Date: Thu, 20 Oct 2016 19:06:00 +0000
User-agent: Mozilla/5.0 (X11; Linux x86_64; rv:45.0) Gecko/20100101 Icedove/45.3.0

On 2016-10-20 11:23, Vadim Zeitlin wrote:
> On Thu, 20 Oct 2016 01:14:29 +0000 Greg Chicares <address@hidden> wrote:
[...]
> GC> commit b47c9d49177f6a57863184929d63e69fba735bb7
> GC> Author: Gregory W. Chicares <address@hidden>
> GC> Date:   Mon Aug 22 21:30:56 2016 +0000
> GC> 
> GC>     Force standard output streams to binary mode
> GC>     
> GC>     See:
> GC>       http://lists.nongnu.org/archive/html/lmi/2016-08/msg00015.html
> GC> 
> GC> That change adds this code to a couple of main() functions:
> GC> 
> GC> +#if defined LMI_MSW
> GC> +    // Force standard output streams to binary mode.
> GC> +    setmode(fileno(stdout), O_BINARY);
> GC> +    setmode(fileno(stderr), O_BINARY);
> GC> +#endif // defined LMI_MSW
> GC> 
> GC> ...which contains no _O_WTEXT or _O_U16TEXT.

BTW, I tried this change:

-        setmode(fileno(stdout), O_BINARY);
-        setmode(fileno(stderr), O_BINARY);
+        setmode(fileno(stdout), O_BINARY | _O_U8TEXT);
+        setmode(fileno(stderr), O_BINARY | _O_U8TEXT);

and found it to be pessimal: much (though not all) of the output is UTF-16,
and line delimiters are uniformly CR-LF. Is seems surprising that I ask for
binary and UTF-8 but get neither, yet I guess that's doomed to fail anyway:

http://mingw.5.n7.nabble.com/O-U8TEXT-and-mingw-td20737.html
|
| this _O_U8TEXT thing
| apparently is only implemented in the msvcrt.dll version on Vista.
|
| Anyway, as far as I understand from the MSDN documentation, and as far
| as light testing indicates, _O_U8TEXT affects only reading and
| recognition of a BOM, it does not affect other I/O to the file.

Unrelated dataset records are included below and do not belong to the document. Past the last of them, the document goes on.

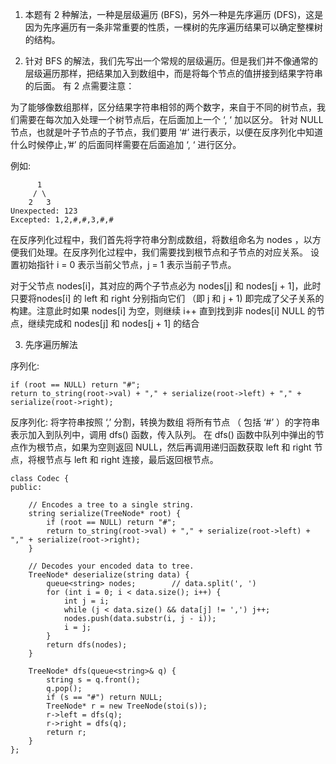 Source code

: 1. 本题有 2 种解法，一种是层级遍历 (BFS)，另外一种是先序遍历 (DFS)，这是因为先序遍历有一条非常重要的性质，一棵树的先序遍历结果可以确定整棵树的结构。

2. 针对 BFS 的解法，我们先写出一个常规的层级遍历。但是我们并不像通常的层级遍历那样，把结果加入到数组中，而是将每个节点的值拼接到结果字符串的后面。
有 2 点需要注意：

为了能够像数组那样，区分结果字符串相邻的两个数字，来自于不同的树节点，我们需要在每次加入处理一个树节点后，在后面加上一个 ‘, ‘  加以区分。
针对 NULL 节点，也就是叶子节点的子节点，我们要用 ‘#’ 进行表示，以便在反序列化中知道什么时候停止，’#’ 的后面同样需要在后面追加 ‘, ‘ 进行区分。

例如:

```
      1
     / \
    2   3    
Unexpected: 123
Excepted: 1,2,#,#,3,#,#
```

在反序列化过程中，我们首先将字符串分割成数组，将数组命名为 nodes ，以方便我们处理。在反序列化过程中，我们需要找到根节点和子节点的对应关系。
设置初始指针 i = 0 表示当前父节点，j = 1 表示当前子节点。

对于父节点 nodes[i]，其对应的两个子节点必为 nodes[j] 和 nodes[j + 1]，此时只要将nodes[i] 的 left 和 right 分别指向它们 （即 j 和 j + 1) 即完成了父子关系的构建。注意此时如果 nodes[i] 为空，则继续 i++ 直到找到非 nodes[i] NULL 的节点，继续完成和  nodes[j] 和 nodes[j + 1] 的结合

3. 先序遍历解法

序列化:
```
if (root == NULL) return "#";
return to_string(root->val) + "," + serialize(root->left) + "," + serialize(root->right);
```

反序列化:
将字符串按照 ‘,’ 分割，转换为数组
将所有节点 （ 包括 ‘#’ ）的字符串表示加入到队列中，调用 dfs() 函数，传入队列。
在 dfs() 函数中队列中弹出的节点作为根节点，如果为空则返回 NULL，然后再调用递归函数获取 left 和 right 节点，将根节点与 left 和 right 连接，最后返回根节点。

```=
class Codec {
public:

    // Encodes a tree to a single string.
    string serialize(TreeNode* root) {
        if (root == NULL) return "#";
        return to_string(root->val) + "," + serialize(root->left) + "," + serialize(root->right);
    }

    // Decodes your encoded data to tree.
    TreeNode* deserialize(string data) {
        queue<string> nodes;        // data.split(', ')
        for (int i = 0; i < data.size(); i++) {
            int j = i;
            while (j < data.size() && data[j] != ',') j++;
            nodes.push(data.substr(i, j - i));
            i = j;
        }
        return dfs(nodes);
    }
    
    TreeNode* dfs(queue<string>& q) {
        string s = q.front();
        q.pop();
        if (s == "#") return NULL;
        TreeNode* r = new TreeNode(stoi(s));
        r->left = dfs(q);
        r->right = dfs(q);
        return r;
    }
};
```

>  Nevertheless, O_BINARY does result in UTF-16 output as I've just tested in
> my simple example.

Your example is basically:
    _setmode(_fileno(stdout), _O_WTEXT);
    return fputws(L"Hello, world!\n", stdout);
which deliberately uses "wide" strings....

> Thinking about it, it's not really that surprising: the
> string we pass to fputws() is a Unicode (wchar_t, which is UTF-16 under
> MSW) string and O_BINARY apparently disables all conversions, including
> those to the current code page (O_TEXT) or UTF-8 (O_U8TEXT), and not just
> the end-of-line marker replacements.
> 
>  So, as it stands, we can either have ASCII (or UTF-8) output with CR LF in
> it or UTF-16 output with only LF. And unfortunately I don't see any simple
> way to make it work as you'd like, i.e. output ASCII without CRs. Of
> course, it could be done by explicitly converting the strings in the code,
> but this is not very nice and error-prone. The only global solution I see
> would be to build in UTF-8 mode which would do the conversions in wx
> itself, but this is a big change with a lot of ramifications and I just
> don't see you agreeing to or even considering it in the near future.
> 
>  Hence the only resolution I can see is to revert the commit above and live
> with CRs in the output under MSW (which are anyhow "natural" there, as I
> tried to argue before), as it's almost certainly preferable to having to
> deal with UTF-16 instead of simple ASCII.

Reverting that change restores this breakage:

  https://lists.gnu.org/archive/html/lmi/2016-08/msg00015.html
| Because of that, 'test_coding_rules_test.sh' failed with 'wine'.

which that change had successfully fixed. This differs from your example
above in that 'test_coding_rules.exe' apparently emits ASCII only.

AFAICS, lmi never deliberately emits any wide string to stdout or stderr,
but I'm guessing that 'wx_test.exe' implicitly emits wide strings simply
because it uses wx. If that's right, then I guess we have these options:

1) Revert that change, and deal with the consequences some other way:
   i.e., decide to live with CRNL terminators. But I anathematized CR
   in the last millennium, and don't want to go back to a world where
   e.g. fseek() has undefined behavior and pasting from a console
   into email introduces spurious blank lines.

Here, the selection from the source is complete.